There's different kinds of dragons anatomically, so your preference would be Wyvern-style dragons for the tetrapod part. Six-limbed dragons (four legs, separate wings) are the classical, Western interpretations.
Forgive me if I'm lengthy, but these are just my thoughts on the matter as well as some input there, since I find this comment interesting.
You can never actually be wrong on what's a dragon and what's not when it's still under the lines of being a dragon. Now, I'm not saying someone is right if they think a griffin is a dragon or something, generally speaking something like those are two different, I'm talking about interpretations universally expressed as dragons).

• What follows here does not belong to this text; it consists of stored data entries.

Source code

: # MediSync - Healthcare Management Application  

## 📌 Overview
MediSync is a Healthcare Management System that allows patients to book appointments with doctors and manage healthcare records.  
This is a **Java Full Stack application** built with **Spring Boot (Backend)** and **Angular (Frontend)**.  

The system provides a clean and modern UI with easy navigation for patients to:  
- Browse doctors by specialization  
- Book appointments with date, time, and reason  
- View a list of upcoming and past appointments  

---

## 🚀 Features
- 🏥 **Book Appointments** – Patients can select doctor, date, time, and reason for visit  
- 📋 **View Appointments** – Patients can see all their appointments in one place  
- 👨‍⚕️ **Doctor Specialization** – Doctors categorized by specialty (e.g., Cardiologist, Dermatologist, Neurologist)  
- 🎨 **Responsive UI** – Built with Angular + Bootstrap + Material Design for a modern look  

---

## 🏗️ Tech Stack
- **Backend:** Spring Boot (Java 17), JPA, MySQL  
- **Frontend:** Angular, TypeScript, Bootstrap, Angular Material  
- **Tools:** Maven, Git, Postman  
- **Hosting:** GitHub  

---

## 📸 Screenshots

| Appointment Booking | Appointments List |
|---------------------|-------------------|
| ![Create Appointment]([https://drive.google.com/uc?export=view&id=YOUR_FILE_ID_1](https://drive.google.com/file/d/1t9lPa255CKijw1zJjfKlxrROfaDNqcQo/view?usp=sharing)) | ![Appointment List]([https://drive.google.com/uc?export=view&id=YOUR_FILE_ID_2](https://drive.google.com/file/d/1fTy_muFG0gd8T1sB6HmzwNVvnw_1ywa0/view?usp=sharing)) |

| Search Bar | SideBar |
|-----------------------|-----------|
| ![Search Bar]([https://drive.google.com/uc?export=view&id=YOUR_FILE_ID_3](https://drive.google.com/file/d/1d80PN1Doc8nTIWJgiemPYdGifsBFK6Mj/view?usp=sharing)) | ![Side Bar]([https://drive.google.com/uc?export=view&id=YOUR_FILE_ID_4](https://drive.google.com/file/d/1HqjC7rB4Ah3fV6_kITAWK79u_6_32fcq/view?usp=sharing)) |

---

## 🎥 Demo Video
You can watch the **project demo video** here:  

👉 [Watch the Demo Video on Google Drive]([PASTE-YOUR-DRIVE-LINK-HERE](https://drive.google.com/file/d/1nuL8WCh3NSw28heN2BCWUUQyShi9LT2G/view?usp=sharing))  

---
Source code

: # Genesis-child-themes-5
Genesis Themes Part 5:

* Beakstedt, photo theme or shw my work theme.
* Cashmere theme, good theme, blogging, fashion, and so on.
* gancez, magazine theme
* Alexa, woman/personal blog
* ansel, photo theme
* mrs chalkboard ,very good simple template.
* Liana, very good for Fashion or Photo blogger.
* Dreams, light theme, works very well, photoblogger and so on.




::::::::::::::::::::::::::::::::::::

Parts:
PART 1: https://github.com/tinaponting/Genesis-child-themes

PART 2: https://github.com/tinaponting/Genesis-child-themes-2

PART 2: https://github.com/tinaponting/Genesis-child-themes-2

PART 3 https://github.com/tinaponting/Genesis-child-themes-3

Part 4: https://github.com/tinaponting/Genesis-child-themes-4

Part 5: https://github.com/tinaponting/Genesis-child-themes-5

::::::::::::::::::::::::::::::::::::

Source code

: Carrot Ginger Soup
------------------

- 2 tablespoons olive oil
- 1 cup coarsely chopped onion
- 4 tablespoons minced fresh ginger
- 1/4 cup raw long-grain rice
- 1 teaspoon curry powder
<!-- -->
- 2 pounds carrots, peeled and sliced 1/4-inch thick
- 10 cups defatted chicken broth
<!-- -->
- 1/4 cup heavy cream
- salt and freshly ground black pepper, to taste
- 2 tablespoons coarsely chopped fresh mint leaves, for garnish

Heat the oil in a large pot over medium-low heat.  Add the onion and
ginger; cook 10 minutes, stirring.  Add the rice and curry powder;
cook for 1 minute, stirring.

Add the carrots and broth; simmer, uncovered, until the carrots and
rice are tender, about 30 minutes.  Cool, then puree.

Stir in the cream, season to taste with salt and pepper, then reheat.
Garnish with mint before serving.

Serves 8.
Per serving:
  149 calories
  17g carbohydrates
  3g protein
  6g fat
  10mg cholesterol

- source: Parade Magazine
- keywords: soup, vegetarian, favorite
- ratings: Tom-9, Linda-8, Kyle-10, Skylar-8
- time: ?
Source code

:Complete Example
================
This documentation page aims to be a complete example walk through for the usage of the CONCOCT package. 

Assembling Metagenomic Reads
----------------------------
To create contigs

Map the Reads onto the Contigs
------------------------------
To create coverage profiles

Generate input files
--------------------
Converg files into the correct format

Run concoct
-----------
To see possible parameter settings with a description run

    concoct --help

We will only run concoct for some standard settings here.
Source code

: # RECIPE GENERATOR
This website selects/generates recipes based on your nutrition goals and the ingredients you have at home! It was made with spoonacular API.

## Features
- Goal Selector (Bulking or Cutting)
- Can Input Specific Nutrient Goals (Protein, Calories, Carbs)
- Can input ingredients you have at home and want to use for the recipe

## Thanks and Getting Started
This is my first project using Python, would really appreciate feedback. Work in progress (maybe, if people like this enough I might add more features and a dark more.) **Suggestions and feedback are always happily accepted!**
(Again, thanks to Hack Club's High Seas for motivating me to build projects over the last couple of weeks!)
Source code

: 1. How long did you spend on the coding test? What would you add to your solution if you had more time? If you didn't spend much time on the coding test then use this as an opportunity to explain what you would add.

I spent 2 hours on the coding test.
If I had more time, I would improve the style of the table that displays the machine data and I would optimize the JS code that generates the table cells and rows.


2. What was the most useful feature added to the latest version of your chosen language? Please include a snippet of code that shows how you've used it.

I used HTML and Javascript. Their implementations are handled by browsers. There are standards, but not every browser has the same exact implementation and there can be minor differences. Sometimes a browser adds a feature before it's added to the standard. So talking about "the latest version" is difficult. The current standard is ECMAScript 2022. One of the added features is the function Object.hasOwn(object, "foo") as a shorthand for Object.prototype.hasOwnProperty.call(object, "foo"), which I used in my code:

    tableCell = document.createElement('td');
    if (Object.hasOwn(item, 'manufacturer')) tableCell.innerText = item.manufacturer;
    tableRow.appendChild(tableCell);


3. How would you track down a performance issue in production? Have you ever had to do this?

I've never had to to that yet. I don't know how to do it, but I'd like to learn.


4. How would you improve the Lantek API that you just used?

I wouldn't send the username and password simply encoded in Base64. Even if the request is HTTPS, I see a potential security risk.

That being said, you can't actually judge or prove whether or not an interpretation of a fictional creature is "correct" or "incorrect," as dragons vary far too much across the board in literature and mythology around the world and throughout time. They are creatures up to the interpreter's imagination, so while a certain kind of dragon may not be "correct" to someone or a group of people doesn't it isn't "correct" to another person or group. It's like if people think that only Western styled dragons are the only actual dragons because they are the burly, powerful winged dragons, that's like telling let's say, Eastern peoples that the Chinese dragon isn't a dragon because that dragon does not fit their cultural/mythological/literature preference aligned to Western dragon interpretation. However, both kinds are indeed still dragons no matter how you look at them because they are all based on cultural and individual preferences.
In reality, there's no real "authority" on dragons, not even Martin or Tolkien, as they themselves expressed their own views and interpretations of dragons; Tolkien's Smaug is usually interpreted as a serpentine but a six limbed dragon from the book as far as I've read and I've known, so saying an interpretation is incorrect is not necessarily viably factual. In fact, many people were a bit shocked that the recent Desolation of Smaug's interpretation of Smaug was four limbed, seen to many people as a wyvern (of course, a wyvern also varies widely in general dragon lore) that caused people to say that putting Smaug as a four-limbed dragon was not accurate to Tolkien's work. This is obviously based on multiple speculations and perceptions, just like your or my opinions and preferences on dragons.
So in the end, it all comes down to personal preferences backed by personal choices of "authority" on dragon interpretations.
Well mostly it's true, and as they are fantasy creatures there is a huge freedom to imagine them as one would like to. And my perspective is mine, some people share it, some has different opinions. What I can tell about my version is that I try to find regular patterns and try to imagine them as "real" as possible, this includes the basic anathomy of real animals. In this case I like more the depictions of 4 limbed with upper limbs evolved into wings (like the prehistoric flying creatures). However hybrids like Chimera or gryphon might be interesting also, as long as they are "properly" built with bones and muscles. For example I find uninteresting eny depictions of such flying creatures whose wings would be too small to lift them, or they visibly don't have muscles and joints attached to those additional pair of limbs.
Well, exactly, it's your perspective; I'm not saying yours is wrong if that's what you're thinking. I acknowledge what you say as your interpretation and I have absolutely no problem with it. There's absolutely nothing wrong with going by what you feel to be a more "right" interpretation of said fantasy creature and finding real ways, biological, etc., to try and explain such. I have nothing against that at all, because I do it myself. Maybe not always with certain things like dragons, since I personally like to vary with them including on the limbs, but you get my drift, hopefully. Biological realism (and realism in general) to some degree helps such become more "real" and interesting.
I'm really responding to your comment on the "incorrect" statement and backing your view with "authorities" like Tolkien and Martin, who are doing no more than what you or me are doing; going by their own interpretations from past lore. Past lore including many "incorrect" interpretations, spanning from old mythologies to medieval lore to even the dragon in the Book of Revelation in the Bible; trust me, those are definitely bizarre and more "incorrect" than you could possibly imagine. You don't have to like them or anyone else's, but they're never actually "wrong," is what I'm really saying.
Mainly, it's better to say that "I don't like this interpretation because I feel this way but that's my view" instead of saying "no, this is wrong because I find this wrong and it's wrong because so and so said so and I share the same viewpoint," because that's simply not true and full of fallacy, that's mainly what I'm getting at.
Pretty much, great big okay for not liking a certain interpretation. Not okay to say it's wrong because it doesn't fit what you like and back up.